By Courtney Lewis Opdahl |
I’ve only been in one other 5K, on Mother’s Day, in 2006, I believe. I walked the entire thing with my cousin, Tanya, and we chatted so much that it was over before we knew it. But that was in Minnesota on a beautiful May morning. A 5K outside in Minnesota on New Year’s Day, well, that’s a weather gamble. And the odds are usually in favor of frigid temperatures.
The weather yesterday was particularly bitter, a frosty 4 below, when participants started making their way to our race location in downtown Minneapolis. Still, a few people were spotting wearing shorts. I was bundled up with the rest of the Experience Life team. In fact, it wasn’t the distance that I was worried about; I was planning on walking the course and felt comfortable doing so. What I was most concerned with was proper dress: how many pairs of socks? Mittens or gloves? Snow boots or running shoes?
I opted to go with running shoes. My Boot Camp buddy, Jennifer, joined me and the EL team for Commitment Day, and knowing that she’s run other 5Ks, as well as half-marathons, I wanted to be prepared in case she compelled me to run (we jogged a bit, but mostly to catch up with the group when I stopped to take photos). I completed my cold-weather gear with: two pairs of SmartWool socks, a base layer pant and shirt, a fleece-lined yoga pant, a windbreaker pant, my Commitment Day T-shirt, a long-sleeved hoodie, a fleece, a parka, gloves, a scarf, and a hat. Whew! I was almost too warm. (And the gloves were a miss. Even though they were meant for cold weather, mittens would’ve kept my fingers toastier.)
Besides the chill, the weather was otherwise fair. A bit windy by the river, but no snow or sleet. The route itself was nice, and peppered throughout volunteers cheered on the sidelines. As we walked under a bridge, the drumline River City Rhythm played us on to our next mile marker.
But the best part, for me, was the crowd. Seeing some 5,000 people get up early on a holiday to show their commitment to a healthy way of life was really moving. People in costumes, people dancing while carrying boomboxes, people in tutus. Even one woman with MS who crossed the finish line with the aid of a walker. Friends, partners, and parents and their kids (Craig Cox shared a nice recount of his experience running with his son on his blog yesterday).
For a while, Jennifer and I walked near a mom and her son, who looked to be about 11 or 12. As they walked, the boy complained to her, “This is soooooo hard. Why is this so hard?!” She responded: “It’s only hard today. It’s going to get easier the more we do it. We just have to keep working at it. Remember, this is why we are doing this today. We want it to get better and better. Just keep trying.” Hearing her embrace the message of Commitment Day reminded me that while it was fun, it was also serious for many people.
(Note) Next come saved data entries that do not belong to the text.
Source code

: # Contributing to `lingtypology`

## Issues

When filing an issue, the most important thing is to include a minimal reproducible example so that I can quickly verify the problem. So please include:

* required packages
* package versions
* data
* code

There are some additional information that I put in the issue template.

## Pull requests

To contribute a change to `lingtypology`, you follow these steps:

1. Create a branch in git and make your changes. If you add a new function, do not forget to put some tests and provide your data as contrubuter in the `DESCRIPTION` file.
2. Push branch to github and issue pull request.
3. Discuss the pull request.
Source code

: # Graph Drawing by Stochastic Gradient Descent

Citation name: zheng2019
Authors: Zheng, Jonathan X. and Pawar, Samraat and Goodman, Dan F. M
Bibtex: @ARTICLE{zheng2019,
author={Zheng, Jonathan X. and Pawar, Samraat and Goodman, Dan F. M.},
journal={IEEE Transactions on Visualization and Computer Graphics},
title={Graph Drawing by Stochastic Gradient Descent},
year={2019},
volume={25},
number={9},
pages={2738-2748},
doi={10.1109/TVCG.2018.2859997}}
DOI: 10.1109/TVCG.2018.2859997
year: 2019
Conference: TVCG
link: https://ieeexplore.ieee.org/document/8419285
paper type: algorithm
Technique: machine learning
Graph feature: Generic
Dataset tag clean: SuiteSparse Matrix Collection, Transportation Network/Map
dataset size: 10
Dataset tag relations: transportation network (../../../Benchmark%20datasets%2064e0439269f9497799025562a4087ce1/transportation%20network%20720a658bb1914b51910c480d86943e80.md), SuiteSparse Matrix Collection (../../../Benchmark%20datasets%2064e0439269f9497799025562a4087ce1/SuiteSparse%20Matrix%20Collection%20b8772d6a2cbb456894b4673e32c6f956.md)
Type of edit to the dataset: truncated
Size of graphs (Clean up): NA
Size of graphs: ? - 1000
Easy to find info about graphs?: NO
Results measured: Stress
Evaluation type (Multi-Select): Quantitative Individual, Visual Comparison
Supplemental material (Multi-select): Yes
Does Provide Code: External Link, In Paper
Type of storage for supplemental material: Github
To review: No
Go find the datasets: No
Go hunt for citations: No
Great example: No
We were united in our goal to get better and better, just like that mom said.
At the finish line, an announcer’s voice noted the time was narrowing in on 1 hour, so Jennifer and I sprinted to the end, just squeaking by. Although I hadn’t planned on keeping time, I did think that I’d be able to try another 5K and run more often next time, or even the whole time. So I’ve already started thinking about the next 5K I want to sign up for.
That’s the thing about healthy behaviors: When they are rewarding, they are deeply rewarding and tend to perpetuate those healthy habits.
This wasn’t the usual New Year’s for us. In years past, I’ve had one-too-many cocktails, maybe indulged in too many treats, and stayed up till 2 or 3 o’clock in the morning, only to sleep off a hangover the next day. Kyle and I have still continued to stay up late even if we don’t go out, but with the race the next morning this year, we made early dinner plans and ended up asleep after the 10 p.m. news. I was rested for the 5K, and we both felt great all day. I even had enough energy to make it to Boot Camp that evening.
Just as we’ve changed our holiday tradition, I’ve changed my behaviors. It’s been one of the biggest hurdles in getting healthy — breaking the “this is just how I am” mindset. The more I surprise myself, though, the more I feel free and capable of accomplishing anything.